Records supplied:
+++

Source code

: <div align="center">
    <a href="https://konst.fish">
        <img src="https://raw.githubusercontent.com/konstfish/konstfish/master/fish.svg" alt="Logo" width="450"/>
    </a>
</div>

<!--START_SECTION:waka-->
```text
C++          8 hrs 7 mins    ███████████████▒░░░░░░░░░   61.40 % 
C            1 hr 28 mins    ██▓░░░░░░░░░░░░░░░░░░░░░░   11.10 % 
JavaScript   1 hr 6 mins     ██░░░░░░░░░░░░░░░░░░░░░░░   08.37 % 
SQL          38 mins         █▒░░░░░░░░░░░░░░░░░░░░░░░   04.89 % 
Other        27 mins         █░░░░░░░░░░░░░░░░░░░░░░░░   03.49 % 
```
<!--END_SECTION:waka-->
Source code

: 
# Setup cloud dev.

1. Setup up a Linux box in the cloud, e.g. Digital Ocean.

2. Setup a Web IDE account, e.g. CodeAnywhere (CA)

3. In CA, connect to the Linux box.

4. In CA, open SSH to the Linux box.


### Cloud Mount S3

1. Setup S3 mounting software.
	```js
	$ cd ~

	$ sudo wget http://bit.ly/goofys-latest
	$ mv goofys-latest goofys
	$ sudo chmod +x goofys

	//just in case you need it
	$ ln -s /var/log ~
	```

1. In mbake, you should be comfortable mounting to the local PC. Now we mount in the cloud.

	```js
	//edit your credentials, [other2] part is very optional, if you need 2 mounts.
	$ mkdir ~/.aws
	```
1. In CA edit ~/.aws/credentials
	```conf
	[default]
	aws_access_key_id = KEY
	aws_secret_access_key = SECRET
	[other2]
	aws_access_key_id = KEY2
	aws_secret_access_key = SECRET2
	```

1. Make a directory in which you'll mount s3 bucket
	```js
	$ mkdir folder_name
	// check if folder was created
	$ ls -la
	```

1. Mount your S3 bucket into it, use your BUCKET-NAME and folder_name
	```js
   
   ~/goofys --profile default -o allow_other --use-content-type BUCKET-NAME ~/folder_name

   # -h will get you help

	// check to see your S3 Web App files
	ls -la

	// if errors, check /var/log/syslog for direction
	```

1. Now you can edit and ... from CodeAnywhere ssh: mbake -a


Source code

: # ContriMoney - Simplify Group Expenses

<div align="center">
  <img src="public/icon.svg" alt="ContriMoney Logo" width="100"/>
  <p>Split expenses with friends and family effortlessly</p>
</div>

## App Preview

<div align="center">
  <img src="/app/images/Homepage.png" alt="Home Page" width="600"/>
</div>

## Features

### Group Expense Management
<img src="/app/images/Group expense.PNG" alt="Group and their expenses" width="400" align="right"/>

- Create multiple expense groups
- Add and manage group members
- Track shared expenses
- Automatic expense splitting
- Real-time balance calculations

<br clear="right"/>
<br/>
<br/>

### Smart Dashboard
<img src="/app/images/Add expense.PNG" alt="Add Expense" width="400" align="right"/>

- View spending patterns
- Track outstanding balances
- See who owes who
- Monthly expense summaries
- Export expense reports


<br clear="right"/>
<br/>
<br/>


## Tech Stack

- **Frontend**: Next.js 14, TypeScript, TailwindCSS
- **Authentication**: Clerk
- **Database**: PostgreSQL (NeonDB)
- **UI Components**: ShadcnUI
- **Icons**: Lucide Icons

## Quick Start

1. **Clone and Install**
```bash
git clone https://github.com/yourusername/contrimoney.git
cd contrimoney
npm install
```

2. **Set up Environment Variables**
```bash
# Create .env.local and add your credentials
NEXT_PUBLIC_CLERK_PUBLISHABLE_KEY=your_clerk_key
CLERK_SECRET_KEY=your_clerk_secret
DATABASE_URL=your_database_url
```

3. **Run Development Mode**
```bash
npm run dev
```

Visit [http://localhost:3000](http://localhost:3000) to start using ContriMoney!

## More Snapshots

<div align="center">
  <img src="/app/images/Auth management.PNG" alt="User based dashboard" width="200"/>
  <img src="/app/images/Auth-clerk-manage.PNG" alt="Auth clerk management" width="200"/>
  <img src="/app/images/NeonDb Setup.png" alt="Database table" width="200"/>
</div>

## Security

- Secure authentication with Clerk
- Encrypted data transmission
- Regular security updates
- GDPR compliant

+++

Word for word, set down every line of the material above.

Result of the exercise:
Source code

: <div align="center">
    <a href="https://konst.fish">
        <img src="https://raw.githubusercontent.com/konstfish/konstfish/master/fish.svg" alt="Logo" width="450"/>
    </a>
</div>

<!--START_SECTION:waka-->
```text
C++          8 hrs 7 mins    ███████████████▒░░░░░░░░░   61.40 % 
C            1 hr 28 mins    ██▓░░░░░░░░░░░░░░░░░░░░░░   11.10 % 
JavaScript   1 hr 6 mins     ██░░░░░░░░░░░░░░░░░░░░░░░   08.37 % 
SQL          38 mins         █▒░░░░░░░░░░░░░░░░░░░░░░░   04.89 % 
Other        27 mins         █░░░░░░░░░░░░░░░░░░░░░░░░   03.49 % 
```
<!--END_SECTION:waka-->
Source code

: 
# Setup cloud dev.

1. Setup up a Linux box in the cloud, e.g. Digital Ocean.

2. Setup a Web IDE account, e.g. CodeAnywhere (CA)

3. In CA, connect to the Linux box.

4. In CA, open SSH to the Linux box.


### Cloud Mount S3

1. Setup S3 mounting software.
	```js
	$ cd ~

	$ sudo wget http://bit.ly/goofys-latest
	$ mv goofys-latest goofys
	$ sudo chmod +x goofys

	//just in case you need it
	$ ln -s /var/log ~
	```

1. In mbake, you should be comfortable mounting to the local PC. Now we mount in the cloud.

	```js
	//edit your credentials, [other2] part is very optional, if you need 2 mounts.
	$ mkdir ~/.aws
	```
1. In CA edit ~/.aws/credentials
	```conf
	[default]
	aws_access_key_id = KEY
	aws_secret_access_key = SECRET
	[other2]
	aws_access_key_id = KEY2
	aws_secret_access_key = SECRET2
	```

1. Make a directory in which you'll mount s3 bucket
	```js
	$ mkdir folder_name
	// check if folder was created
	$ ls -la
	```

1. Mount your S3 bucket into it, use your BUCKET-NAME and folder_name
	```js
   
   ~/goofys --profile default -o allow_other --use-content-type BUCKET-NAME ~/folder_name

   # -h will get you help

	// check to see your S3 Web App files
	ls -la

	// if errors, check /var/log/syslog for direction
	```

1. Now you can edit and ... from CodeAnywhere ssh: mbake -a


Source code

: # ContriMoney - Simplify Group Expenses

<div align="center">
  <img src="public/icon.svg" alt="ContriMoney Logo" width="100"/>
  <p>Split expenses with friends and family effortlessly</p>
</div>

## App Preview

<div align="center">
  <img src="/app/images/Homepage.png" alt="Home Page" width="600"/>
</div>

## Features

### Group Expense Management
<img src="/app/images/Group expense.PNG" alt="Group and their expenses" width="400" align="right"/>

- Create multiple expense groups
- Add and manage group members
- Track shared expenses
- Automatic expense splitting
- Real-time balance calculations

<br clear="right"/>
<br/>
<br/>

### Smart Dashboard
<img src="/app/images/Add expense.PNG" alt="Add Expense" width="400" align="right"/>

- View spending patterns
- Track outstanding balances
- See who owes who
- Monthly expense summaries
- Export expense reports


<br clear="right"/>
<br/>
<br/>


## Tech Stack

- **Frontend**: Next.js 14, TypeScript, TailwindCSS
- **Authentication**: Clerk
- **Database**: PostgreSQL (NeonDB)
- **UI Components**: ShadcnUI
- **Icons**: Lucide Icons

## Quick Start

1. **Clone and Install**
```bash
git clone https://github.com/yourusername/contrimoney.git
cd contrimoney
npm install
```

2. **Set up Environment Variables**
```bash
# Create .env.local and add your credentials
NEXT_PUBLIC_CLERK_PUBLISHABLE_KEY=your_clerk_key
CLERK_SECRET_KEY=your_clerk_secret
DATABASE_URL=your_database_url
```

3. **Run Development Mode**
```bash
npm run dev
```

Visit [http://localhost:3000](http://localhost:3000) to start using ContriMoney!

## More Snapshots

<div align="center">
  <img src="/app/images/Auth management.PNG" alt="User based dashboard" width="200"/>
  <img src="/app/images/Auth-clerk-manage.PNG" alt="Auth clerk management" width="200"/>
  <img src="/app/images/NeonDb Setup.png" alt="Database table" width="200"/>
</div>

## Security

- Secure authentication with Clerk
- Encrypted data transmission
- Regular security updates
- GDPR compliant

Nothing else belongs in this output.